# Going round in circles!



## Vincent Vega (Jul 10, 2016)

My Rocket Cellini and Mignon2 arrive on Wednesday (all being well and the pack horses make it through the mountain passes!). It comes with "coffee beans"....... I want to order, online, something more specific so I can begin making some comparisons. Because I'm going round in circles trying to decide on a supplier I'm going to click on the first banner advertising on the forum and buy the first coffee, which includes in its description, 'dark', 'rich', 'chocolate' and 'spice'.

All I want, from life, is to replicate the Cortado I drank in a place called 'Roast Riders', Virginia Beach USA a few years ago. If I close my eyes.......I can still taste it.

Wish me luck?


----------



## johnealey (May 19, 2014)

Try Coffee Compasses offerings if you looking for darker than light bean although Richard very good at Light roasting as well.

You can always ring him and he will ask you what you like and advise based on that ( take a look on their site for numbers etc .
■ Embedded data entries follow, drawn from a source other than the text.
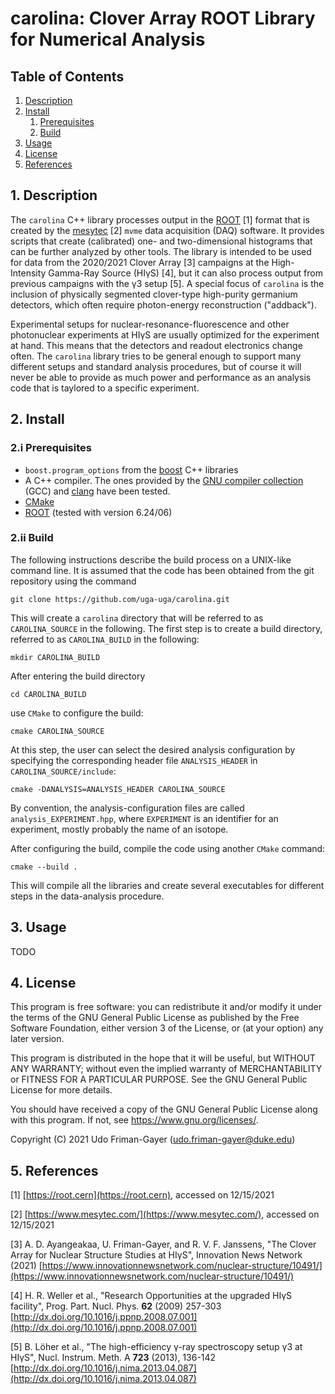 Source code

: # carolina: Clover Array ROOT Library for Numerical Analysis

## Table of Contents

1. [Description](#1-description)
2. [Install](#2-install)
   1. [Prerequisites](#2i-prerequisites)
   3. [Build](#2ii-build)
3. [Usage](#3-usage)
4. [License](#4-license)
5. [References](#5-references)

## 1. Description

The `carolina` C++ library processes output in the [ROOT](https://root.cern) [1] format that is created by the [mesytec](https://www.mesytec.com/) [2] `mvme` data acquisition (DAQ) software.
It provides scripts that create (calibrated) one- and two-dimensional histograms that can be further analyzed by other tools.
The library is intended to be used for data from the 2020/2021 Clover Array [3] campaigns at the High-Intensity Gamma-Ray Source (HIγS) [4], but it can also process output from previous campaigns with the γ3 setup [5].
A special focus of `carolina` is the inclusion of physically segmented clover-type high-purity germanium detectors, which often require photon-energy reconstruction ("addback").

Experimental setups for nuclear-resonance-fluorescence and other photonuclear experiments at HIγS are usually optimized for the experiment at hand.
This means that the detectors and readout electronics change often.
The `carolina` library tries to be general enough to support many different setups and standard analysis procedures, but of course it will never be able to provide as much power and performance as an  analysis code that is taylored to a specific experiment.

## 2. Install

### 2.i Prerequisites

* `boost.program_options` from the [boost](https://www.boost.org/) C++ libraries
* A C++ compiler. The ones provided by the [GNU compiler collection](https://gcc.gnu.org/) (GCC) and [clang](https://clang.llvm.org/) have been tested.
* [CMake](https://cmake.org/)
* [ROOT](https://root.cern) (tested with version 6.24/06)

### 2.ii Build

The following instructions describe the build process on a UNIX-like command line.
It is assumed that the code has been obtained from the git repository using the command

```
git clone https://github.com/uga-uga/carolina.git
```

This will create a `carolina` directory that will be referred to as `CAROLINA_SOURCE` in the following.
The first step is to create a build directory, referred to as `CAROLINA_BUILD` in the following:

```
mkdir CAROLINA_BUILD
```

After entering the build directory

```
cd CAROLINA_BUILD
```

use `CMake` to configure the build:

```
cmake CAROLINA_SOURCE
```

At this step, the user can select the desired analysis configuration by specifying the corresponding header file `ANALYSIS_HEADER` in `CAROLINA_SOURCE/include`:

```
cmake -DANALYSIS=ANALYSIS_HEADER CAROLINA_SOURCE
```

By convention, the analysis-configuration files are called `analysis_EXPERIMENT.hpp`, where `EXPERIMENT` is an identifier for an experiment, mostly probably the name of an isotope.

After configuring the build, compile the code using another `CMake` command:

```
cmake --build .
```

This will compile all the libraries and create several executables for different steps in the data-analysis procedure.

## 3. Usage

TODO

## 4. License

This program is free software: you can redistribute it and/or modify it under the terms of the GNU General Public License as published by the Free Software Foundation, either version 3 of the License, or (at your option) any later version.

This program is distributed in the hope that it will be useful, but WITHOUT ANY WARRANTY; without even the implied warranty of MERCHANTABILITY or FITNESS FOR A PARTICULAR PURPOSE. See the GNU General Public License for more details.

You should have received a copy of the GNU General Public License along with this program. If not, see https://www.gnu.org/licenses/.

Copyright (C) 2021 Udo Friman-Gayer (udo.friman-gayer@duke.edu)

## 5. References

[1] [https://root.cern](https://root.cern), accessed on 12/15/2021

[2] [https://www.mesytec.com/](https://www.mesytec.com/), accessed on 12/15/2021

[3] A. D. Ayangeakaa, U. Friman-Gayer, and R. V. F. Janssens, "The Clover Array for Nuclear Structure Studies at HIγS", Innovation News Network (2021) [https://www.innovationnewsnetwork.com/nuclear-structure/10491/](https://www.innovationnewsnetwork.com/nuclear-structure/10491/)

[4] H. R. Weller et al., "Research Opportunities at the upgraded HIγS facility", Prog. Part. Nucl. Phys. **62** (2009) 257-303 [http://dx.doi.org/10.1016/j.ppnp.2008.07.001](http://dx.doi.org/10.1016/j.ppnp.2008.07.001)

[5] B. Löher et al., "The high-efficiency γ-ray spectroscopy setup γ3 at HIγS", Nucl. Instrum. Meth. A **723** (2013), 136-142 [http://dx.doi.org/10.1016/j.nima.2013.04.087](http://dx.doi.org/10.1016/j.nima.2013.04.087)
Sweet bourbon nice and easy to get along with but plenty of others as well

John


----------



## Mrboots2u (May 10, 2013)

What did your cortado taste of ?


----------



## Vincent Vega (Jul 10, 2016)

Dark, bitter chocolate. Sweet like candied lemon peel bitter/sweet. With a finish like a one third smoked Madura cigar. Coming over all Oz Clark I know but that's the best description I can come up with. It was a revelation, I didn't know coffee could taste like that!


----------



## Vincent Vega (Jul 10, 2016)

johnealey said:


> Try Coffee Compasses offerings if you looking for darker than light bean although Richard very good at Light roasting as well.
> 
> You can always ring him and he will ask you what you like and advise based on that ( take a look on their site for numbers etc .
> 
> ...


Thank you John. I think I'll give them a whirl.

V.


----------



## caramel (Jun 22, 2016)

Try the Rancheros from Coffee Compass if you are putting in an order there http://www.coffeecompass.co.uk/shop/speciality-blends/rancheros-blend-500g.html


----------



## 7493 (May 29, 2014)

I second the recommendation. Try Rancheros and Elephant and maybe Old Brown Java. Don't think you will be disappointed.


----------



## Vincent Vega (Jul 10, 2016)

Thanks everyone. I spoke to Richard at coffeecompass today, what a great bloke! He took the time to discuss my preference, gave me a lot of great advice and, most of all, was really enthusiastic and encouraging. I've bought a sampler 3 X 500g bunch of beans..... Sweet bourbon, Brighton lanes and a mahogany roast.

Really looking forward to my machine and grinder arriving tomorrow; I love a good unboxing


----------